Author: Cat Winters
Rating: 7 out of 10
Summary (Dreaming about goodreads): Olivia Mead is a headstrong, independent girl—a suffragist—in an age that prefers its girls to be docile. It’s 1900 in Oregon, and Olivia’s father, concerned that she’s headed for trouble, convinces a stage mesmerist to try to hypnotize the rebellion out of her. But the hypnotist, an intriguing young man named Henri Reverie, gives her a terrible gift instead: she’s able to see people’s true natures, manifesting as visions of darkness and goodness, while also unable to speak her true thoughts out loud. These supernatural challenges only make Olivia more determined to speak her mind, and so she’s drawn into a dangerous relationship with the hypnotist and his mysterious motives, all while secretly fighting for the rights of women. Winters breathes new life into history once again with an atmospheric, vividly real story, including archival photos and art from the period throughout.

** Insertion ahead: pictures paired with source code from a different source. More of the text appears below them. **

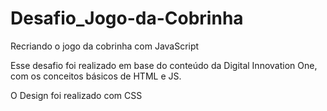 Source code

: # Desafio_Jogo-da-Cobrinha
Recriando o jogo da cobrinha com JavaScript

Esse desafio foi realizado em base do conteúdo da Digital Innovation One, com os conceitos básicos de HTML e JS.

O Design foi realizado com CSS
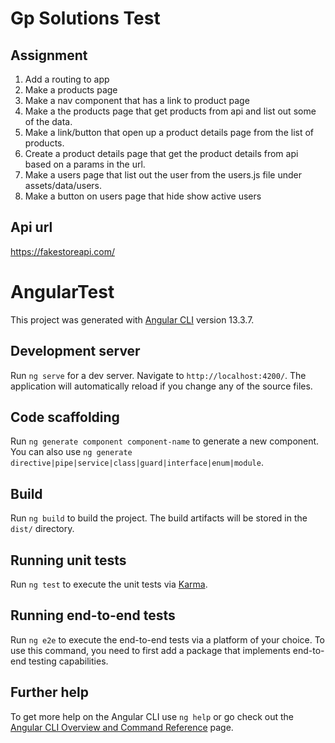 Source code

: # Gp Solutions Test

## Assignment

1. Add a routing to app
2. Make a products page
3. Make a nav component that has a link to product page
4. Make a the products page that get products from api and list out some of the data.
5. Make a link/button that open up a product details page from the list of products.
6. Create a product details page that get the product details from api based on a params in the url.
7. Make a users page that list out the user from the users.js file under assets/data/users.
8. Make a button on users page that hide show active users

## Api url

https://fakestoreapi.com/


# AngularTest



This project was generated with [Angular CLI](https://github.com/angular/angular-cli) version 13.3.7.

## Development server

Run `ng serve` for a dev server. Navigate to `http://localhost:4200/`. The application will automatically reload if you change any of the source files.

## Code scaffolding

Run `ng generate component component-name` to generate a new component. You can also use `ng generate directive|pipe|service|class|guard|interface|enum|module`.

## Build

Run `ng build` to build the project. The build artifacts will be stored in the `dist/` directory.

## Running unit tests

Run `ng test` to execute the unit tests via [Karma](https://karma-runner.github.io).

## Running end-to-end tests

Run `ng e2e` to execute the end-to-end tests via a platform of your choice. To use this command, you need to first add a package that implements end-to-end testing capabilities.

## Further help

To get more help on the Angular CLI use `ng help` or go check out the [Angular CLI Overview and Command Reference](https://angular.io/cli) page.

My Thoughts: This book was different. Even the cover was different. My copy has this weird ridged spiral (see the above pictures) over the whole cover that intrigued me. So, I judged a book by its cover...sue me (but actually don't because I don't have any money). It turned out to be a good thing that I picked up this book.

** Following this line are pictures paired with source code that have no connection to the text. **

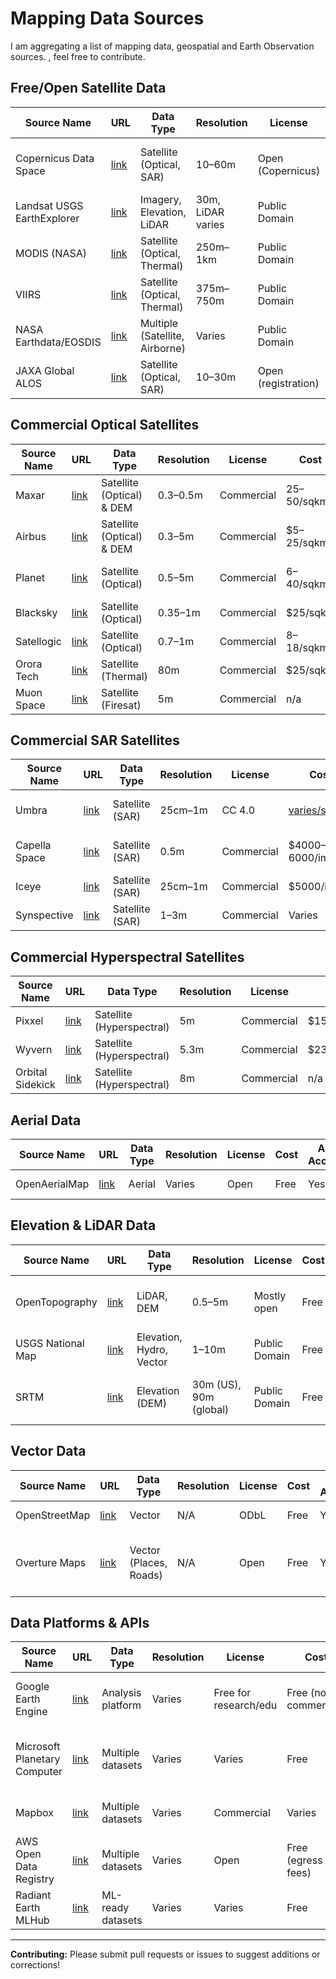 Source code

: # Mapping Data Sources

I am aggregating a list of mapping data, geospatial and Earth Observation sources. , feel free to contribute.

## Free/Open Satellite Data

| Source Name | URL | Data Type | Resolution | License | Cost | API Access | Notes |
|-------------|-----|-----------|------------|---------|------|------------|-------|
| Copernicus Data Space | [link](https://dataspace.copernicus.eu) | Satellite (Optical, SAR) | 10–60m | Open (Copernicus) | Free | Yes | New platform replacing SciHub |
| Landsat USGS EarthExplorer | [link](https://earthexplorer.usgs.gov) | Imagery, Elevation, LiDAR | 30m, LiDAR varies | Public Domain | Free | Limited | Historic archive, bulk tools |
| MODIS (NASA) | [link](https://modis.gsfc.nasa.gov) | Satellite (Optical, Thermal) | 250m–1km | Public Domain | Free | Yes | Daily coverage, climate data |
| VIIRS | [link](https://www.earthdata.nasa.gov/sensors/viirs) | Satellite (Optical, Thermal) | 375m–750m | Public Domain | Free | Yes | Day/night imagery, NOAA/NASA |
| NASA Earthdata/EOSDIS | [link](https://earthdata.nasa.gov) | Multiple (Satellite, Airborne) | Varies | Public Domain | Free | Yes | Portal for all NASA Earth science data |
| JAXA Global ALOS | [link](https://www.eorc.jaxa.jp/ALOS/en/) | Satellite (Optical, SAR) | 10–30m | Open (registration) | Free for research | Limited | Japanese satellite data |

## Commercial Optical Satellites

| Source Name | URL | Data Type | Resolution | License | Cost | API Access | Notes |
|-------------|-----|-----------|------------|---------|------|------------|-------|
| Maxar | [link](https://www.maxar.com) | Satellite (Optical) & DEM | 0.3–0.5m | Commercial | $25–$50/sqkm | Yes | Global coverage |
| Airbus | [link](https://www.airbus.com/en/products-services/space/earth-observation/satellite-imagery) | Satellite (Optical) & DEM | 0.3–5m | Commercial | $5–25/sqkm | Yes | Global DEM & Imagery |
| Planet | [link](https://www.planet.com) | Satellite (Optical) | 0.5–5m | Commercial | $6–$40/sqkm | Yes | Global, excellent platform |
| Blacksky | [link](https://www.blacksky.com) | Satellite (Optical) | 0.35–1m | Commercial | $25/sqkm | Yes | Global, new 35cm archive |
| Satellogic | [link](https://www.satellogic.com) | Satellite (Optical) | 0.7–1m | Commercial | $8–$18/sqkm | Yes | Global coverage |
| Orora Tech | [link](https://www.ororatech.com) | Satellite (Thermal) | 80m | Commercial | $25/sqkm | Yes | Wildfire detection |
| Muon Space | [link](https://www.muonspace.com) | Satellite (Firesat) | 5m | Commercial | n/a | Yes | Environmental monitoring |

## Commercial SAR Satellites

| Source Name | URL | Data Type | Resolution | License | Cost | API Access | Notes |
|-------------|-----|-----------|------------|---------|------|------------|-------|
| Umbra | [link](https://www.umbra.space) | Satellite (SAR) | 25cm–1m | CC 4.0 | [varies/sqkm](https://umbra.space/pricing/) | Yes | High-resolution SAR |
| Capella Space | [link](https://www.capellaspace.com) | Satellite (SAR) | 0.5m | Commercial | $4000–6000/image | Yes | High-resolution SAR |
| Iceye | [link](https://www.iceye.com) | Satellite (SAR) | 25cm–1m | Commercial | $5000/image | Yes | Global coverage |
| Synspective | [link](https://synspective.com) | Satellite (SAR) | 1–3m | Commercial | Varies | Yes | SAR provider |

## Commercial Hyperspectral Satellites

| Source Name | URL | Data Type | Resolution | License | Cost | API Access | Notes |
|-------------|-----|-----------|------------|---------|------|------------|-------|
| Pixxel | [link](https://www.pixxel.space) | Satellite (Hyperspectral) | 5m | Commercial | $150/seat/month | Yes | Global coverage |
| Wyvern | [link](https://www.wyvern.space) | Satellite (Hyperspectral) | 5.3m | Commercial | $230/seat/year | Yes | Global coverage |
| Orbital Sidekick | [link](https://www.orbitalsidekick.com) | Satellite (Hyperspectral) | 8m | Commercial | n/a | Yes | Global coverage |

## Aerial Data

| Source Name | URL | Data Type | Resolution | License | Cost | API Access | Notes |
|-------------|-----|-----------|------------|---------|------|------------|-------|
| OpenAerialMap | [link](https://map.openaerialmap.org/#/) | Aerial | Varies | Open | Free | Yes | Global coverage |

## Elevation & LiDAR Data

| Source Name | URL | Data Type | Resolution | License | Cost | API Access | Notes |
|-------------|-----|-----------|------------|---------|------|------------|-------|
| OpenTopography | [link](https://opentopography.org) | LiDAR, DEM | 0.5–5m | Mostly open | Free | Yes | Regional coverage, custom filters |
| USGS National Map | [link](https://apps.nationalmap.gov) | Elevation, Hydro, Vector | 1–10m | Public Domain | Free | Yes | Great US coverage |
| SRTM | [link](https://www.usgs.gov/centers/eros/science/usgs-eros-archive-digital-elevation-shuttle-radar-topography-mission-srtm) | Elevation (DEM) | 30m (US), 90m (global) | Public Domain | Free | Yes | Global elevation from 2000 |

## Vector Data

| Source Name | URL | Data Type | Resolution | License | Cost | API Access | Notes |
|-------------|-----|-----------|------------|---------|------|------------|-------|
| OpenStreetMap | [link](https://www.openstreetmap.org) | Vector | N/A | ODbL | Free | Yes | Global, editable |
| Overture Maps | [link](https://overturemaps.org) | Vector (Places, Roads) | N/A | Open | Free | Yes | Backed by Meta, AWS, Microsoft, TomTom |

## Data Platforms & APIs

| Source Name | URL | Data Type | Resolution | License | Cost | API Access | Notes |
|-------------|-----|-----------|------------|---------|------|------------|-------|
| Google Earth Engine | [link](https://earthengine.google.com) | Analysis platform | Varies | Free for research/edu | Free (non-commercial) | Yes | Petabytes of data, cloud processing |
| Microsoft Planetary Computer | [link](https://planetarycomputer.microsoft.com) | Multiple datasets | Varies | Varies | Free | Yes | Catalog with Sentinel, Landsat, more |
| Mapbox | [link](https://docs.mapbox.com/api/guides/) | Multiple datasets | Varies | Commercial | Varies | Yes | Custom maps and satellite |
| AWS Open Data Registry | [link](https://registry.opendata.aws) | Multiple datasets | Varies | Open | Free (egress fees) | Yes | Hosts Sentinel, Landsat, NAIP |
| Radiant Earth MLHub | [link](https://mlhub.earth) | ML-ready datasets | Varies | Varies | Free | Yes | Training data for ML applications |

---

**Contributing:** Please submit pull requests or issues to suggest additions or corrections!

I've been getting more into these historical fiction books. They show you a world that you don't get to experience every day. Modern novels are great but why not use books to really experience something new? I felt the same about the Diviners.

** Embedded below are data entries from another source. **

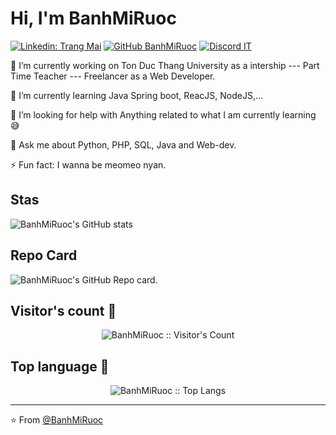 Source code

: # Hi, I'm BanhMiRuoc

[![Linkedin: Trang Mai](https://img.shields.io/trang-mai-465930314-blue?style=flat-square&logo=Linkedin&logoColor=white&link=https://www.linkedin.com/in/trang-mai-465930314/)](https://www.linkedin.com/in/trang-mai-465930314/)
[![GitHub BanhMiRuoc](https://img.shields.io/github/followers/BanhMiRuoc?label=follow&style=social)](https://github.com/BanhMiRuoc)
[![Discord IT](https://img.shields.io/discord/1021058213271060550
)](https://discord.com/channels/1021058213271060550/1022517117603557477)
<!--
**BanhMiRuoc/BanhMiRuoc** is a ✨ _special_ ✨ repository because its `README.md` (this file) appears on your GitHub profile.

Here are some ideas to get you started:
redicom as a Senior Software Developer --- UAdeC as a Part Time Teacher",
-->
🔭 I’m currently working on Ton Duc Thang University as a intership --- Part Time Teacher --- Freelancer as a Web Developer.

🌱 I’m currently learning Java Spring boot, ReacJS, NodeJS,...

🤔 I’m looking for help with Anything related to what I am currently learning 😅

💬 Ask me about Python, PHP, SQL, Java and Web-dev.

⚡ Fun fact: I wanna be meomeo nyan.

## Stas
![BanhMiRuoc's GitHub stats](https://github-readme-stats.vercel.app/api?username=BanhMiRuoc&theme=cobalt&show_icons=true)

## Repo Card

![BanhMiRuoc's GitHub Repo card](https://github-readme-stats.vercel.app/api?username=BanhMiRuoc&show_icons=true&hide=contribs,prs&cache_seconds=86400&theme=cobalt).

## Visitor's count 👀

<p align="center"><img src="https://profile-counter.glitch.me/{BanhMiRuoc}/count.svg" alt="BanhMiRuoc :: Visitor's Count" /></p>

## Top language 🏅

<p align="center"><img src="https://github-readme-stats.vercel.app/api/top-langs/?username=BanhMiRuoc&langs_count=10&theme=tokyonight&layout=compact" alt="BanhMiRuoc :: Top Langs" /></p>

---

⭐️ From [@BanhMiRuoc](https://github.com/BanhMiRuoc)
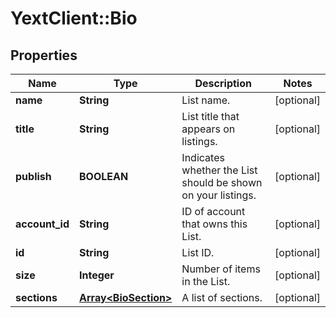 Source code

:# YextClient::Bio

## Properties
Name | Type | Description | Notes
------------ | ------------- | ------------- | -------------
**name** | **String** | List name. | [optional] 
**title** | **String** | List title that appears on listings. | [optional] 
**publish** | **BOOLEAN** | Indicates whether the List should be shown on your listings. | [optional] 
**account_id** | **String** | ID of account that owns this List. | [optional] 
**id** | **String** | List ID. | [optional] 
**size** | **Integer** | Number of items in the List. | [optional] 
**sections** | [**Array&lt;BioSection&gt;**](BioSection.md) | A list of sections. | [optional] 


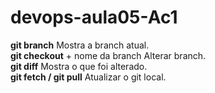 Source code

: # devops-aula05-Ac1
**git branch** Mostra a branch atual.   
**git checkout** + nome da branch Alterar branch.    
**git diff** Mostra o que foi alterado.    
**git fetch / git pull** Atualizar o git local.   


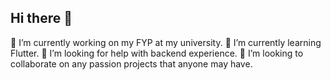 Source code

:## Hi there 👋
🔭 I’m currently working on my FYP at my university.
🌱 I’m currently learning Flutter.
🤔 I’m looking for help with backend experience.
👯 I’m looking to collaborate on any passion projects that anyone may have.

<!--
**Git-EXPifani/Git-EXPifani** is a ✨ _special_ ✨ repository because its `README.md` (this file) appears on your GitHub profile.

Here are some ideas to get you started:

- 🔭 I’m currently working on ...
- 🌱 I’m currently learning ...
- 👯 I’m looking to collaborate on ...
- 🤔 I’m looking for help with ...
- 💬 Ask me about ...
- 📫 How to reach me: ...
- 😄 Pronouns: ...
- ⚡ Fun fact: ...
-->
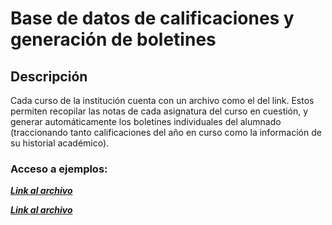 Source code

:  # Base de datos de calificaciones y generación de boletines

## Descripción

Cada curso de la institución cuenta con un archivo como el del link. Estos permiten recopilar las notas de cada asignatura del curso en cuestión, y generar automáticamente los boletines individuales del alumnado (traccionando tanto calificaciones del año en curso como la información de su historial académico).

### Acceso a ejemplos: 

***[Link al archivo](https://docs.google.com/spreadsheets/d/1xQncn-ytWXD-7I0Uiazqe68I0pUFRjMuVUY_q1jWKoY/edit#gid=1773124379)***  

***[Link al archivo](https://docs.google.com/spreadsheets/d/1q0YihuOkm4uAnAphqTaB3ntrEWPb1ViNupEQrGQyiKM/edit#gid=790398132)***  

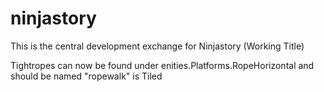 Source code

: ninjastory
==========
This is the central development exchange for Ninjastory (Working Title)

Tightropes can now be found under enities.Platforms.RopeHorizontal and should be named "ropewalk" is Tiled
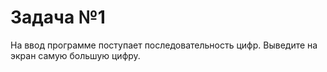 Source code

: # Задача №1
На ввод программе поступает последовательность цифр.
Выведите на экран самую большую цифру.
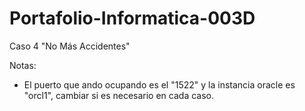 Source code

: # Portafolio-Informatica-003D
Caso 4 "No Más Accidentes"

Notas: 
- El puerto que ando ocupando es el "1522" y la instancia oracle es "orcl1", cambiar si es necesario en cada caso.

Anyway, the characters. Well, I kind of hated Henri. I mean, really? You had to let this girl suffer? There was absolutely nothing that you could do? I call BS. If I were Olivia, I wouldn't have helped him. I don't think that I would have liked him very much. She seemed upset but oddly fine with the whole thing. That bothered me quite a bit. As for Olivia? I felt so bad for her. Even I was getting frustrated. Her life just wasn't fair and she couldn't even do anything about it. I thought that it was fantastic that she tried to follow the women's rights movement even though she had so little freedom and it caused her so much trouble.
This is the first book I've read with a hypnotist and a dentist in it. It was a strange combination. This is one of those bizarre book things that makes me wonder what the writer was doing or thinking about while writing this book. Winters, if you read this, I'm curious how you feel about your dentist.
However, I think that I wanted more. I want more interaction between Olivia and Henri and I want to get a better conclusion. It was a good ending but it left me with too many questions about everyone's future.
So: I thought this book was great. I enjoyed the uniqueness and the struggle that Olivia was facing. I've never read books about the women's rights movement or dentists or hypnotists and I haven't read much that takes place in the 1900's. All of these things together made for a special experience. Winters spins a wonderful tale with A+ writing and attention to detail. I would read this book again in a second.
I think I will keep an eye out for Winters' other novels.